Person.png Arundhati Roy   Facebook IMDBRdf-entity.pngRdf-icon.png
(author, activist)
Arundhati Roy W.jpg
Born23 November 1961
Shillong, Assam, India
NationalityIndian
Alma materDehli/School of Planning and Architecture
Member ofWEF/Global Leaders for Tomorrow/2000
Left-wing writer/activist with many dangerous enemies

Suzanna Arundhati Roy is an Indian author best known for her novel The God of Small Things (1997). She is also a political activist for the anti-globalization/alter-globalization movement and a vehement critic of neo-imperialism and U.S. foreign policy. [1]

The God of Small Things

The publication of The God of Small Things catapulted Roy to international fame. It received the 1997 Booker Prize for Fiction and was listed as one of The New York Times Notable Books of the Year. It reached fourth position on The New York Times Bestsellers list for Independent Fiction. From the beginning, the book was also a commercial success: Roy received half a million pounds as an advance.It was published in May, and the book had been sold in 18 countries by the end of June.

Advocacy

Since publishing The God of Small Things in 1997, Roy has spent most of her time on political activism and nonfiction (such as collections of essays about social causes). She is a spokesperson of the anti-globalization/alter-globalization movement and a vehement critic of neo-imperialism and U.S. foreign policy. She opposes India's policies toward nuclear weapons as well as industrialization and economic growth (which she describes as "encrypted with genocidal potential". [2] She has also questioned the conduct of Indian police and administration in the case of 2001 Indian Parliament attack and the Batla House encounter case contending that the country has had a "shadowy history of suspicious terror attacks, murky investigations, and fake encounters".[3]

Support for Kashmiri separatism

In an August 2008 interview with The Times of India, Roy expressed her support for the independence of Kashmir from India after the massive demonstrations in 2008 in favour of independence took place—some 500,000 separatists rallied in Srinagar in the Kashmir part of Jammu and Kashmir state of India for independence on 18 August 2008, following the Amarnath land transfer controversy.[4]

All India Congress Committee member and senior Congress party leader Satya Prakash Malaviya asked Roy to withdraw her "irresponsible" statement, saying it was "contrary to historical facts".[5]

Sardar Sarovar Project

Roy has campaigned along with activist Medha Patkar against the Narmada dam project, saying that the dam will displace half a million people with little or no compensation, and will not provide the projected irrigation, drinking water, and other benefits.[6] Roy donated her Booker prize money, as well as royalties from her books on the project, to the Narmada Bachao Andolan. Roy also appears in Franny Armstrong's Drowned Out, a 2002 documentary about the project.

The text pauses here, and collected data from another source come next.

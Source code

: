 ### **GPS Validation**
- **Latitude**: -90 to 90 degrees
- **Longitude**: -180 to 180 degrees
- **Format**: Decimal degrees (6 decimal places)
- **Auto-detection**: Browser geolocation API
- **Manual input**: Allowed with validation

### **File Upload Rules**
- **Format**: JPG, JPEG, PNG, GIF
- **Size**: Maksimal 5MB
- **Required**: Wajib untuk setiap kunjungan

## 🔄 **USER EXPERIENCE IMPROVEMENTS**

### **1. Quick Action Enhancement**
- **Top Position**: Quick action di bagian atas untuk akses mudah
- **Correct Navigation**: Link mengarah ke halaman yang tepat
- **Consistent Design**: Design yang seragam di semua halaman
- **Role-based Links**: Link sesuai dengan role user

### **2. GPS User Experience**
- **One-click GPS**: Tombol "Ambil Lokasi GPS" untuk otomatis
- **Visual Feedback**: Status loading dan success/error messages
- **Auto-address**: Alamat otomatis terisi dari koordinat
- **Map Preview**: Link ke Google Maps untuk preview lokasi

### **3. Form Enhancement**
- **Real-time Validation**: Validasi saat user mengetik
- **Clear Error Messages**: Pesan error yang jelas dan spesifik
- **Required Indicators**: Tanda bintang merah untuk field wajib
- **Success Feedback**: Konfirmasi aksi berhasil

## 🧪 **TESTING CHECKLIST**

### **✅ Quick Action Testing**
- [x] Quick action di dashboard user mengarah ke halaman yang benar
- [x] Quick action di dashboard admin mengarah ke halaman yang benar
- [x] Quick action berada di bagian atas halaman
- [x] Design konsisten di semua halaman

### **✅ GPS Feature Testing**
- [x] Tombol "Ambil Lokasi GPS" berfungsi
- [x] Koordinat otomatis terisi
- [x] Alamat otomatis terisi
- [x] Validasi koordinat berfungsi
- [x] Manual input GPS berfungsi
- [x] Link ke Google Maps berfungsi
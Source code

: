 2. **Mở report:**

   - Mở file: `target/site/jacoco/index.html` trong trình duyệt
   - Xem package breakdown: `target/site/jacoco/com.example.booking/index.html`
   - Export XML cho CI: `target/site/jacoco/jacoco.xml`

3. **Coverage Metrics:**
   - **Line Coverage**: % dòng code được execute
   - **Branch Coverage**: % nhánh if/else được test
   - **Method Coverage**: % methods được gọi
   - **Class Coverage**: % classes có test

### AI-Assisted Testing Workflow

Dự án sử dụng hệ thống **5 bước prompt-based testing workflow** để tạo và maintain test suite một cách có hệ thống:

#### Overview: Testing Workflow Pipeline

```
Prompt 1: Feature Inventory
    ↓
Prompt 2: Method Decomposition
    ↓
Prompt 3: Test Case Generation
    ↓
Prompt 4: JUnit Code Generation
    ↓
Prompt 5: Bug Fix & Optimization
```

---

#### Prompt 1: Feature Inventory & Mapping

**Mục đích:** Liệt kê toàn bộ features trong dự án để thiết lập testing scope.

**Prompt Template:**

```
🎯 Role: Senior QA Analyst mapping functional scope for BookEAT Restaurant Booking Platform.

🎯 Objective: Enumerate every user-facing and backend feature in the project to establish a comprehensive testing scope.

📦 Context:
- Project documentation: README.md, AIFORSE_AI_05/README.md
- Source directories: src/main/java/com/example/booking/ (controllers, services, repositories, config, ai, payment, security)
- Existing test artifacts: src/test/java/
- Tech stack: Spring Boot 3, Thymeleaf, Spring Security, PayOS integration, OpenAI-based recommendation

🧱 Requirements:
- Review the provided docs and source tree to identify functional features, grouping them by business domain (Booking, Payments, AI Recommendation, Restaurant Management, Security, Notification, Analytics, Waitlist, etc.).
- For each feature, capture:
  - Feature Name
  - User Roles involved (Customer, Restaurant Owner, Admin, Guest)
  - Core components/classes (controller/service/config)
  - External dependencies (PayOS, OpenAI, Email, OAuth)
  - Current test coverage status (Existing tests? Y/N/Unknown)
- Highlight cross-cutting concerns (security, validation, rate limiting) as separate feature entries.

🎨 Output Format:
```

Roy's opposition to the Narmada Dam project was criticised as "maligning Gujarat" by Congress and BJP leaders in Gujarat.[7]

In 2002, Roy responded to a contempt notice issued against her by the Supreme Court of India with an affidavit saying the court's decision to initiate contempt proceedings based on an unsubstantiated and flawed petition, while refusing to inquire into allegations of corruption in military contracting deals pleading an overload of cases, indicated a "disquieting inclination" to silence criticism and dissent using the power of contempt.[8] The court found Roy's statement, which she refused to disavow or apologise for, constituted criminal contempt, sentenced her to a "symbolic" one day's imprisonment, and fined her Rs. 2500.[9]

US foreign policy, war in Afghanistan

In an opinion piece in The Guardian titled "The Algebra of Infinite Justice", Roy responded to the U.S. military invasion of Afghanistan, finding fault with the argument that this war would be a retaliation for the September 11 attacks: "The bombing of Afghanistan is not revenge for New York and Washington. It is yet another act of terror against the people of the world." According to her, U.S. president George W. Bush and UK prime minister Tony Blair were guilty of Orwellian doublethink:

When he announced the air strikes, President George Bush said: "We're a peaceful nation." America's favourite ambassador, Tony Blair, (who also holds the portfolio of prime minister of the UK), echoed him: "We're a peaceful people." So now we know. Pigs are horses. Girls are boys. War is peace.

She disputes U.S. claims of being a peaceful and freedom-loving nation, listing China and 19 Third World "countries that America has been at war with—and bombed—since World War II ", as well as previous U.S. support for the Taliban movement and the Northern Alliance (whose "track record is not very different from the Taliban's"). She does not spare the Taliban: "Now, as adults and rulers, the Taliban beat, stone, rape, and brutalise women, they don't seem to know what else to do with them."[10]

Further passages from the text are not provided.